## Word Embeddings Using Various Training Strategies

Training a skip-gram model on a small amount of data using the following approaches:
- standard, as explained in the paper: <i>Efficient Estimation of Word Representations in Vector Space</i>
- negative sampling, as explained in the paper: <i>Distributed Representations of Words and Phrases
and their Compositionality</i> and highlighted [here](https://aegis4048.github.io/optimize_computational_efficiency_of_skip-gram_with_negative_sampling)
- importance sampling, as explained in the paper: <i>On Using Very Large Target Vocabulary for Neural Machine Translation</i>

In [1]:
from tensorflow.keras import backend as K
import numpy as np
import tensorflow as tf
from tensorflow.keras.layers import Dense,Input,Activation
from tensorflow.keras.models import Model
from tensorflow.keras.optimizers import Adam
from tensorflow.keras.losses import sparse_categorical_crossentropy
import nltk
import latex
from collections import Counter,defaultdict
from nltk.corpus import brown
import random

import warnings
warnings.filterwarnings('ignore')
tf.compat.v1.enable_eager_execution()

### Cleaning news/text data

Using the Brown corpus collection of news documents.
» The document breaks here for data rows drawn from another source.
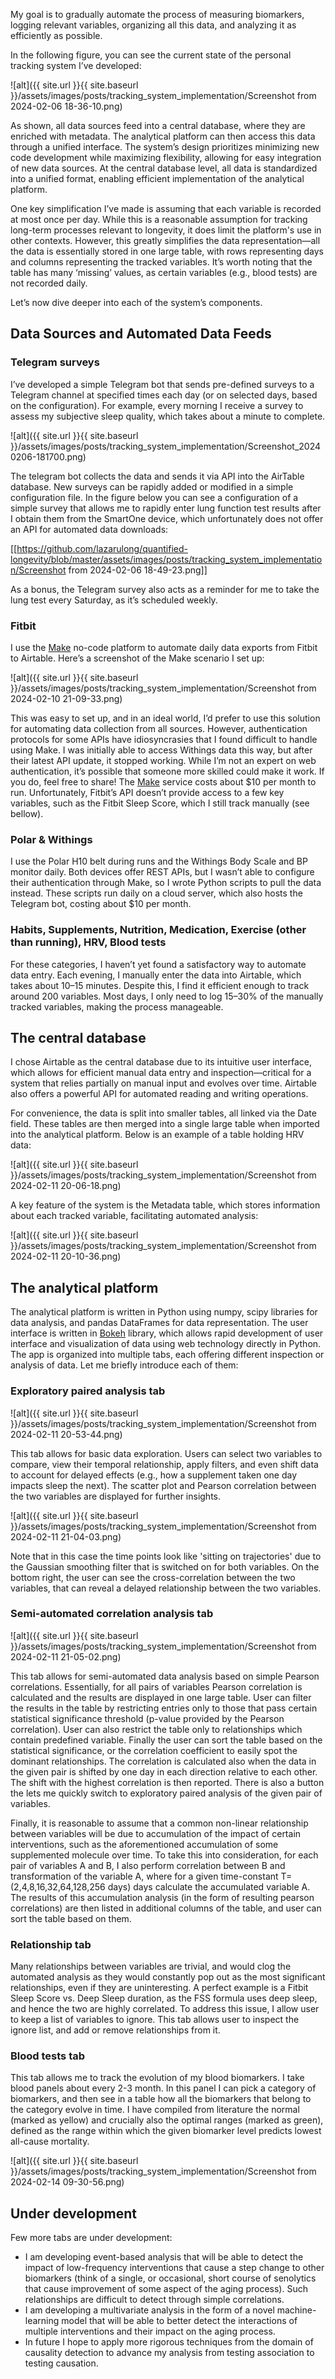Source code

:
My goal is to gradually automate the process of measuring biomarkers, logging relevant variables, organizing all this data, and analyzing it as efficiently as possible.

In the following figure, you can see the current state of the personal tracking system I’ve developed:

![alt]({{ site.url }}{{ site.baseurl }}/assets/images/posts/tracking_system_implementation/Screenshot from 2024-02-06 18-36-10.png)

As shown, all data sources feed into a central database, where they are enriched with metadata. The analytical platform can then access this data through a unified interface. The system’s design prioritizes minimizing new code development while maximizing flexibility, allowing for easy integration of new data sources. At the central database level, all data is standardized into a unified format, enabling efficient implementation of the analytical platform.

One key simplification I’ve made is assuming that each variable is recorded at most once per day. While this is a reasonable assumption for tracking long-term processes relevant to longevity, it does limit the platform's use in other contexts. However, this greatly simplifies the data representation—all the data is essentially stored in one large table, with rows representing days and columns representing the tracked variables. It’s worth noting that the table has many ‘missing’ values, as certain variables (e.g., blood tests) are not recorded daily.

Let’s now dive deeper into each of the system’s components.


## Data Sources and Automated Data Feeds

### Telegram surveys
I’ve developed a simple Telegram bot that sends pre-defined surveys to a Telegram 	channel at specified times each day (or on selected days, based on the configuration). For example, every morning I receive a survey to assess my subjective sleep quality, which takes about a minute to complete.

![alt]({{ site.url }}{{ site.baseurl }}/assets/images/posts/tracking_system_implementation/Screenshot_20240206-181700.png)

The telegram bot collects the data and sends it via API into the AirTable database. New surveys can be rapidly added or modified in
a simple configuration file. In the figure below you can see a configuration of a simple survey that allows me to rapidly enter lung function test results after I obtain them from the SmartOne device, which unfortunately does not offer an API for automated data downloads:

[[https://github.com/lazarulong/quantified-longevity/blob/master/assets/images/posts/tracking_system_implementation/Screenshot from 2024-02-06 18-49-23.png]]

As a bonus, the Telegram survey also acts as a reminder for me to take the lung test every Saturday, as it’s scheduled weekly.

### Fitbit 

I use the [Make](www.make.com) no-code platform to automate daily data exports from Fitbit to Airtable. Here’s a screenshot of the Make scenario I set up:

![alt]({{ site.url }}{{ site.baseurl }}/assets/images/posts/tracking_system_implementation/Screenshot from 2024-02-10 21-09-33.png)

This was easy to set up, and in an ideal world, I’d prefer to use this solution for automating data collection from all sources. However, authentication protocols for some APIs have idiosyncrasies that I found difficult to handle using Make. I was initially able to access Withings data this way, but after their latest API update, it stopped working. While I’m not an expert on web authentication, it’s possible that someone more skilled could make it work. If you do, feel free to share! The [Make](www.make.com) service costs about $10 per month to run. Unfortunately, Fitbit’s API doesn’t provide access to a few key variables, such as the Fitbit Sleep Score, which I still track manually (see bellow).

### Polar & Withings
I use the Polar H10 belt during runs and the Withings Body Scale and BP monitor daily. Both devices offer REST APIs, but I wasn’t able to configure their authentication through Make, so I wrote Python scripts to pull the data instead. These scripts run daily on a cloud server, which also hosts the Telegram bot, costing about $10 per month.

### Habits, Supplements, Nutrition, Medication, Exercise (other than running), HRV, Blood tests
For these categories, I haven’t yet found a satisfactory way to automate data entry. Each evening, I manually enter the data into Airtable, which takes about 10–15 minutes. Despite this, I find it efficient enough to track around 200 variables. Most days, I only need to log 15–30% of the manually tracked variables, making the process manageable.


## The central database

I chose Airtable as the central database due to its intuitive user interface, which allows for efficient manual data entry and inspection—critical for a system that relies partially on manual input and evolves over time. Airtable also offers a powerful API for automated reading and writing operations.

For convenience, the data is split into smaller tables, all linked via the Date field. These tables are then merged into a single large table when imported into the analytical platform. Below is an example of a table holding HRV data:

![alt]({{ site.url }}{{ site.baseurl }}/assets/images/posts/tracking_system_implementation/Screenshot from 2024-02-11 20-06-18.png)

A key feature of the system is the Metadata table, which stores information about each tracked variable, facilitating automated analysis:

![alt]({{ site.url }}{{ site.baseurl }}/assets/images/posts/tracking_system_implementation/Screenshot from 2024-02-11 20-10-36.png)

## The analytical platform
The analytical platform is written in Python using numpy, scipy libraries for data analysis, and pandas DataFrames for data representation. The user interface is written in [Bokeh](http://bokeh.org/) library, which allows rapid development of user interface and visualization of data using web technology directly in Python.
The app is organized into multiple tabs, each offering different inspection or analysis of data. Let me briefly introduce each of them:

### Exploratory paired analysis tab

![alt]({{ site.url }}{{ site.baseurl }}/assets/images/posts/tracking_system_implementation/Screenshot from 2024-02-11 20-53-44.png)

This tab allows for basic data exploration. Users can select two variables to compare, view their temporal relationship, apply filters, and even shift data to account for delayed effects (e.g., how a supplement taken one day impacts sleep the next). The scatter plot and Pearson correlation between the two variables are displayed for further insights.

![alt]({{ site.url }}{{ site.baseurl }}/assets/images/posts/tracking_system_implementation/Screenshot from 2024-02-11 21-04-03.png)

Note that in this case the time points look like 'sitting on trajectories' due to the Gaussian smoothing filter that is switched on for both variables. On the bottom right, the user can see the cross-correlation between the two variables, that can reveal a delayed relationship between the two variables.


### Semi-automated correlation analysis tab

![alt]({{ site.url }}{{ site.baseurl }}/assets/images/posts/tracking_system_implementation/Screenshot from 2024-02-11 21-05-02.png)

This tab allows for semi-automated data analysis based on simple Pearson correlations. Essentially, for all pairs of variables Pearson correlation is calculated and the results are displayed in one large table. User can filter the results in the table by restricting entries only to those that pass certain statistical significance threshold (p-value provided by the Pearson correlation). User can also restrict the table only to relationships which contain predefined variable. Finally the user can sort the table based on the statistical significance, or the correlation coefficient to easily spot the dominant relationships. 
The correlation is calculated also when the data in the given pair is shifted by one day in each direction relative to each other. The shift with the highest correlation is then reported. There is also a button the lets me quickly switch to exploratory paired analysis of the given pair of variables.

Finally, it is reasonable to assume that a common non-linear relationship between variables will be due to accumulation of the impact of certain interventions, such as the aforementioned accumulation of some supplemented molecule over time. To take this into consideration, for each pair of variables A and B, I also perform correlation between B and transformation of the variable A, where for a given time-constant T=(2,4,8,16,32,64,128,256 days) days calculate the accumulated variable A. The results of this accumulation analysis (in the form of resulting pearson correlations) are then listed in additional columns of the table, and user can sort the table based on them.

### Relationship tab

Many relationships between variables are trivial, and would clog the automated analysis as they would constantly pop out as the most significant relationships, even if they are uninteresting. A perfect example is a Fitbit Sleep Score vs. Deep Sleep duration, as the FSS formula uses deep sleep, and hence the two are highly correlated. To address this issue, I allow user to keep a list of variables to ignore. This tab allows user to inspect the ignore list, and add or remove relationships from it.

<!-- In fact, I have two levels a 'black list' and 'ignore list' where the former are variables that make no sense to even inspect, like the FSS example, while the second list are relationships that I am aware of, but are unsurprising, and I do not want to see them in the results most of the time.> <-->


### Blood tests tab
This tab allows me to track the evolution of my blood biomarkers. I take blood panels about every 2-3 month. In this panel I can pick a category of biomarkers, and then see in a table how all the biomarkers that belong to the category evolve in time. I have compiled from literature the normal (marked as yellow) and crucially also the optimal ranges (marked as green), defined as the range within which the given biomarker level predicts lowest all-cause mortality.

![alt]({{ site.url }}{{ site.baseurl }}/assets/images/posts/tracking_system_implementation/Screenshot from 2024-02-14 09-30-56.png)


## Under development
Few more tabs are under development:

* I am developing event-based analysis that will be able to detect the impact of low-frequency interventions that cause a step change to other biomarkers (think of a single, or occasional, short course of senolytics that cause improvement of some aspect of the aging process). Such relationships are difficult to detect through simple correlations.
* I am developing a multivariate analysis in the form of a novel machine-learning model that will be able to better detect the interactions of multiple interventions and their impact on the aging process.
* In future I hope to apply more rigorous techniques from the domain of causality detection to advance my analysis from testing association to testing causation.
Only keeping words which have shown up more than two times.

In [2]:
# processing data on word-level, determining which words to keep
corpus_words = [word.lower() for word in brown.words(categories='news') if word.isalpha()]
word_count = Counter(corpus_words)
words_to_keep = set([])
for word in corpus_words:
    if word_count[word] > 2:
        words_to_keep.add(word)

print("size of corpus:",len(words_to_keep))

size of corpus: 3896


In [3]:
# updating the corpus sentences to only keep the valid words
corpus_sents = [[word.lower() for word in sent] for sent in brown.sents(categories='news')]
corpus_sents = [[word for word in sent if word in words_to_keep] for sent in corpus_sents]
corpus_sents = [sent for sent in corpus_sents if len(sent)>1] # keep sents. with atleast two words
print("Number of sentences in corpus:",len(corpus_sents))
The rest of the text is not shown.